We have discovered a novel apparatus and method which may be utilized, especially with respect to an established oil well that is either non-producing or marginally producing, to stimulate the flow of crude oil from the oil-bearing geological formation into which the well has been drilled and toward and into the interior of the casing of the well thereby enhancing well productivity. The novel method and apparatus obtain numerous crude oil recovery advantages in comparison to the known oil well productivity enhancement methods summarized above.

Other advantages associated with the invention will become apparent from consideration of the descriptions, drawings, and claims which follow.

SUMMARY OF THE INVENTION The apparatus aspect of the present invention basically is comprised of a reservoir of process fluid such as water or crude oil, a high-pressure process fluid pump, a jet generator head assembly having multiple, properly-oriented injector elements, and inter-connected, high-pressure tube sections which join the reservoir, pump, and jet generator head assembly into a functional oil well stimulator system.
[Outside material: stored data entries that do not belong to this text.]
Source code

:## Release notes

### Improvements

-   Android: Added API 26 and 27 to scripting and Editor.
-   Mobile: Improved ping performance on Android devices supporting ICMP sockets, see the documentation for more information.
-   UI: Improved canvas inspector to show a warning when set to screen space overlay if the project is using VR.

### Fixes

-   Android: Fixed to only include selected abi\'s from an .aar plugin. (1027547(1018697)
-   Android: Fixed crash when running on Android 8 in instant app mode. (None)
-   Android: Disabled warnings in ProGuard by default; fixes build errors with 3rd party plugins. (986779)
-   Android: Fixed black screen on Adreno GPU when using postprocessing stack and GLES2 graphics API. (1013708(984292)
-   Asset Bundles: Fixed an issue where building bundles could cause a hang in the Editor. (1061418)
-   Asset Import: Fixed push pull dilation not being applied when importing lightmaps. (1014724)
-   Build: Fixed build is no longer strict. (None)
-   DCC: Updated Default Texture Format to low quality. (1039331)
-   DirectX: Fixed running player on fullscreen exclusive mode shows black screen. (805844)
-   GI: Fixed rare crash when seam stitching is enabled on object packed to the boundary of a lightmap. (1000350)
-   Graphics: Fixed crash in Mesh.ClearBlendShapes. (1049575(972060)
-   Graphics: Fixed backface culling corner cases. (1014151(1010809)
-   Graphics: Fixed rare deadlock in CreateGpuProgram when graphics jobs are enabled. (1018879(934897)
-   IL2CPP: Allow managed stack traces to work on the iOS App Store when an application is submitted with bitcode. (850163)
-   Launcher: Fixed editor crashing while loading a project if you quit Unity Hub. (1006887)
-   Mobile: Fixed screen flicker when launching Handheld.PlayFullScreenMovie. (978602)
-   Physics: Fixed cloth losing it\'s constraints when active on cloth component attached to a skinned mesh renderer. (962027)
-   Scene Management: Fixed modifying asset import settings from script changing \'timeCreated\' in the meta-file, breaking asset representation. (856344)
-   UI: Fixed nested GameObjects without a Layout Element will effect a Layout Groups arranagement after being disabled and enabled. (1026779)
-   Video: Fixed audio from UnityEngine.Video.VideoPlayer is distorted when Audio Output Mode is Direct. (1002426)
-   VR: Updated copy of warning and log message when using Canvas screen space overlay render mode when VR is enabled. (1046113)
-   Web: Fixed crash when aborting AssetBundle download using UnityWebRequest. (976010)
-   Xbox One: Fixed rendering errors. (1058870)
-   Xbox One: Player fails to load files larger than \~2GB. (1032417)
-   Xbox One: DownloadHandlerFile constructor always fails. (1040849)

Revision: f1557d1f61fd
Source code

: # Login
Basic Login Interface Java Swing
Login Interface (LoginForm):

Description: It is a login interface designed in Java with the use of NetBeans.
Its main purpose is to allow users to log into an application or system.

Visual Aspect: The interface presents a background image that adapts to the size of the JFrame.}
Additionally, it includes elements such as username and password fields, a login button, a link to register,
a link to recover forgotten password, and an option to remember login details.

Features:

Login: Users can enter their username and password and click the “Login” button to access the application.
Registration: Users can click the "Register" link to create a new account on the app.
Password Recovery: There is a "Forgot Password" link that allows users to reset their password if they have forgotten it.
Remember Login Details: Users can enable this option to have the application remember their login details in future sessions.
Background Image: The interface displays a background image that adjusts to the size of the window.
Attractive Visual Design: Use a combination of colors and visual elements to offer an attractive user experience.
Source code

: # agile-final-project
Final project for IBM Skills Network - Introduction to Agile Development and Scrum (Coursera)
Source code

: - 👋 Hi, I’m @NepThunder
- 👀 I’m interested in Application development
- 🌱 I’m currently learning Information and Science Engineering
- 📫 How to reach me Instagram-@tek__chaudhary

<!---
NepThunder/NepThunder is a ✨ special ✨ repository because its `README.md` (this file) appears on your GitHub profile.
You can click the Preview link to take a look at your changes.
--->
The vertically oriented high-pressure tube sections and the joined jet generator head assembly of the present invention are typically vertically reciprocable and are inserted into the production casing of an established oil well with the jet generator head assembly being positioned adjacent the oil-bearing geological formation from which oil flows are to be stimulated.

The method aspect of the present invention comprises the basic steps of providing a high-pressure flow of a process fluid to the perforation zone of an oil well casing where crude oil is first received from a nearby oil-bearing geological formation, converting that high-pressure flow of process fluid at the oil well casing perforation zone into multiple outwardly and downwardly directed high-velocity jets of process fluid that each have combined liquid and vapor phases, and flowing the multiple, high-velocity jets of process fluid throughout the oil well casing perforation zone and into the nearby oil-bearing geological formation. The process fluid may be either water or crude oil ; the use of an additive or additives with the water or crude oil process fluid is not necessary.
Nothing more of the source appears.